Defining and Measuring “Performance”: How are you driving incrementality for your brand?

TJ Walz, Senior Director, Data Strategy & Analytics, MMGY Global, HSMAI Marketing Advisory Board Member 

The HSMAI Marketing Advisory Board had a thought-provoking discussion around measurement and how the travel marketing world defines performance and how we attribute performance to ad spend.

Some questions for your marketing team to consider:

  1. Are you making sure that you’re thinking about the difference between correlation and causation as it relates to marketing performance?
  2. Do your teams internally think about correlation-based attribution to describe performance from marketing spend? Or do you think about it in terms of a causal impact that is resulting from the marketing spend?
  3. How do you have conversations with stakeholders about revenue vs. ROI?
  4. What is the relative difference between the return as it’s defined on a correlation based versus a causation based? What is that like factor difference that you’re seeing?
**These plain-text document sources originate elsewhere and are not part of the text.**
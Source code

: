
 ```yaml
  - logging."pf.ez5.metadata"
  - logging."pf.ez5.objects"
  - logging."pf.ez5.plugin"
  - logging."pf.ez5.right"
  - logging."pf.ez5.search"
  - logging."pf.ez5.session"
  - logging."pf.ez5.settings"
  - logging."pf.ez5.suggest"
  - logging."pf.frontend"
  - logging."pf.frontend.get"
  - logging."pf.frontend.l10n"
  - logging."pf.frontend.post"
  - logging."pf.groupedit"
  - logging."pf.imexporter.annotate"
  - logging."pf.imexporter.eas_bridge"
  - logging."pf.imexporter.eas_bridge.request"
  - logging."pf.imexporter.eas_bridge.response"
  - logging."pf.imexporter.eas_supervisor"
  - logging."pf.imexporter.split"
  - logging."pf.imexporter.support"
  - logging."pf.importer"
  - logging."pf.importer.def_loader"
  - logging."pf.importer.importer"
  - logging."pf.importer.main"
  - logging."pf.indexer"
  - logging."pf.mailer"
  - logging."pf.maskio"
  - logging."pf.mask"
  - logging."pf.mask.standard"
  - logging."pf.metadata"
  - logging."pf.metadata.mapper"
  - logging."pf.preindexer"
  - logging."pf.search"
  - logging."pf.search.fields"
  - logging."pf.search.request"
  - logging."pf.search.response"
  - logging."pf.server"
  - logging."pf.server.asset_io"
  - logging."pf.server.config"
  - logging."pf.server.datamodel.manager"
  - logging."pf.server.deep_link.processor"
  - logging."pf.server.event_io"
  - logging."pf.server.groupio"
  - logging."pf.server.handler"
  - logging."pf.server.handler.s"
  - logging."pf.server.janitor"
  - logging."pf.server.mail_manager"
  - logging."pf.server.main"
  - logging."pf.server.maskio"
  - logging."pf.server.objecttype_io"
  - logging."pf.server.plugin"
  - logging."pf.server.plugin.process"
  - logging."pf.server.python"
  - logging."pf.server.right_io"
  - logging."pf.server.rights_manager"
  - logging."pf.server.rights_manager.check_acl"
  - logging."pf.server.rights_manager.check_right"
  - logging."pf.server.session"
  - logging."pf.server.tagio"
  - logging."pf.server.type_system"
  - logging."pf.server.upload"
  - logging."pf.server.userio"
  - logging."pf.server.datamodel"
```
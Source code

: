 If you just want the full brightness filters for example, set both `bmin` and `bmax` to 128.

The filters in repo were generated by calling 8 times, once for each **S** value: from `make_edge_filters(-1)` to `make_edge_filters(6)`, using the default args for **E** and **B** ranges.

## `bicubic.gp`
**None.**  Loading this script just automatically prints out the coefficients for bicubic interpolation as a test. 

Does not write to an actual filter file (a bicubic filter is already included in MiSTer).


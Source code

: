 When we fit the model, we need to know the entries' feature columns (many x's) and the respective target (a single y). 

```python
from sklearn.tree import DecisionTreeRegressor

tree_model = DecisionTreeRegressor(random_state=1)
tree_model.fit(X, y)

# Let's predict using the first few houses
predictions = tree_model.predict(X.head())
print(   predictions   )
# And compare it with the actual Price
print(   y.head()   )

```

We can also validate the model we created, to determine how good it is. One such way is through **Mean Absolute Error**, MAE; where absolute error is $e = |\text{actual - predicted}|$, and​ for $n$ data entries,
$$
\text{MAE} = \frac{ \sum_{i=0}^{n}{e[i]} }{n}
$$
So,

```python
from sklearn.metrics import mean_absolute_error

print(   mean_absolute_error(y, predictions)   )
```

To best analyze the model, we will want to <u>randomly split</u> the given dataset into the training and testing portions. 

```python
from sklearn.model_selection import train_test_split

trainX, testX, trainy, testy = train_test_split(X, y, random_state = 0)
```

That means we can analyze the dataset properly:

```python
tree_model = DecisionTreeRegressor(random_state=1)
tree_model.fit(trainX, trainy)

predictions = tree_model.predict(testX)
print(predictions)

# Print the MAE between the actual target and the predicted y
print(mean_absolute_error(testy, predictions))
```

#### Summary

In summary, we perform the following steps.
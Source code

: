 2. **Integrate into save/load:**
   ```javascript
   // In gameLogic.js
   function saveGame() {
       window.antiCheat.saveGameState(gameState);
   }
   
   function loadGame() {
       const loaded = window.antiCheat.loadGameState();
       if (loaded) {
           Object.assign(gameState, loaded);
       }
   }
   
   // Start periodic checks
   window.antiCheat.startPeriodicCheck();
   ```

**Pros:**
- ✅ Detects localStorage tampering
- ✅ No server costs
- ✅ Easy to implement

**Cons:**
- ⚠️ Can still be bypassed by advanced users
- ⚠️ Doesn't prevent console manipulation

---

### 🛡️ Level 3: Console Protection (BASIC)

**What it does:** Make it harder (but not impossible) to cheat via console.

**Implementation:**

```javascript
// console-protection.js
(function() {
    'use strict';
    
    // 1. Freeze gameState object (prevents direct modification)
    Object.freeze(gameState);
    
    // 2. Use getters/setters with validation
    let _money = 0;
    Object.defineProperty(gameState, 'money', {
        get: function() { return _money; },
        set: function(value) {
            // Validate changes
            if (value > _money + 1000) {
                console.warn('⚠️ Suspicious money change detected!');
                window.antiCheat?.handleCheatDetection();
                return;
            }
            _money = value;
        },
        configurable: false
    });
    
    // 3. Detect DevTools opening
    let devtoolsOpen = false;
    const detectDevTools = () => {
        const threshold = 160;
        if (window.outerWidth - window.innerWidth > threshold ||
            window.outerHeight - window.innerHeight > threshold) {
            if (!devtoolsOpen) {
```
Read on for viewpoints from our discussion on these key questions.

Are you making sure that you’re thinking about the difference between, correlation and causation, as it relates to marketing performance?

Most of the time when we speak about performance, we are talking about a correlation-based performance, or measured output. So, the attribution of the conversion is being given to the ad, even if the person would have converted anyway. It’s important to always be thinking about the difference between the cause, the correlation, and causation effect.

Do your teams internally think about correlation-based attribution to describe performance from marketing spend? Or do you think about it in terms of a causal impact that is resulting from the marketing spend?

Approaches to consider:

  • We break it down by marketing tactic and type. When we’re looking at lower funnel activities, we are often relying on measurement for performance on that last click. We know that the guest and customer is at their moment of need. When we look further up the funnel, that’s when we start thinking about causation.
  • We are tracking based on a last click, and attribute return on ad spend in this way in many cases. It’s a flat or perhaps even a negative return on ad spends, depending on how high up the funnel you are and the marketing messages. We will always track an ROI, because it’s this simple math equation, but we do look at influence. We have a great analytics team and marketing performance team.  They do a lot of great work in terms of incrementality and looking at attribution for broader campaigns.
  • Culturally, we use correlation as opposed to causation because there’s different competing budgets. And when different departments are looking to stake their claim on what they produced, sometimes those numbers get a little subjective. So, internally we certainly strive to make decisions based on causation, but when we report out, it’s often correlated. This can have a negative effect of perpetuating a model that over promises in what was delivered in revenue generation.
  • There’s also a point where the data from a correlation standpoint is compelling enough that you can leave an inference, into a causation, particularly if you measure it against market share for a particular channel, and you track the growth in market share for brand.com or OTA based on that campaign. If you see a direct increase while the campaign is running, there’s an argument that could be made to say that this contributed to the win, if you will.

How do you have conversations with the owners about revenue vs. ROI?

  • It’s a time investment that you have with your owners on an education piece resetting expectations to not be fixated on ROIs.
  • When you look at the mid funnel tactics, owners are understanding more that it’s awareness based and that the ROI is not always there. They know that what we’re doing is getting the name out there. They’re okay in knowing that they don’t need to have this random ROI that they need to strive to hit this goal that somebody made up at one time…revenue should be the most important, ROI should not be.
  • Being able to paint the picture internally is an important one. It’s certainly a conversation that I have with our clients and in onboarding processes with new clients. That’s one of the first conversations I have is that we’re going to have a different conversation about what it means to be performing. All the correlation-based metrics are still going to be there, but we need to reestablish what it means to actually put a dollar into the marketing campaign and understand what is coming out of it. Especially when you get to talking about branded search terms and very low funnel display targeting.

What is the relative difference between the return as it’s defined on a correlation based versus a causation based? What is that like factor difference that you’re seeing?

  • The one test or incrementality analysis the key takeaway for me in the anecdote that I share to hotels, particularly when they’re asking about performance marketing, and the value of our performance marketing program, I share that key study with owners. So, they can see the value that maybe they had never experienced on those channels. We want to make sure that they understand what we do and how we do it and what they can expect from a return perspective.
  • Something to consider when you talk about the true return, is also considering what that guest or traveler’s lifetime value is. That’s not always considered hard return on an ad spend. It is all the way that return is defined. Right?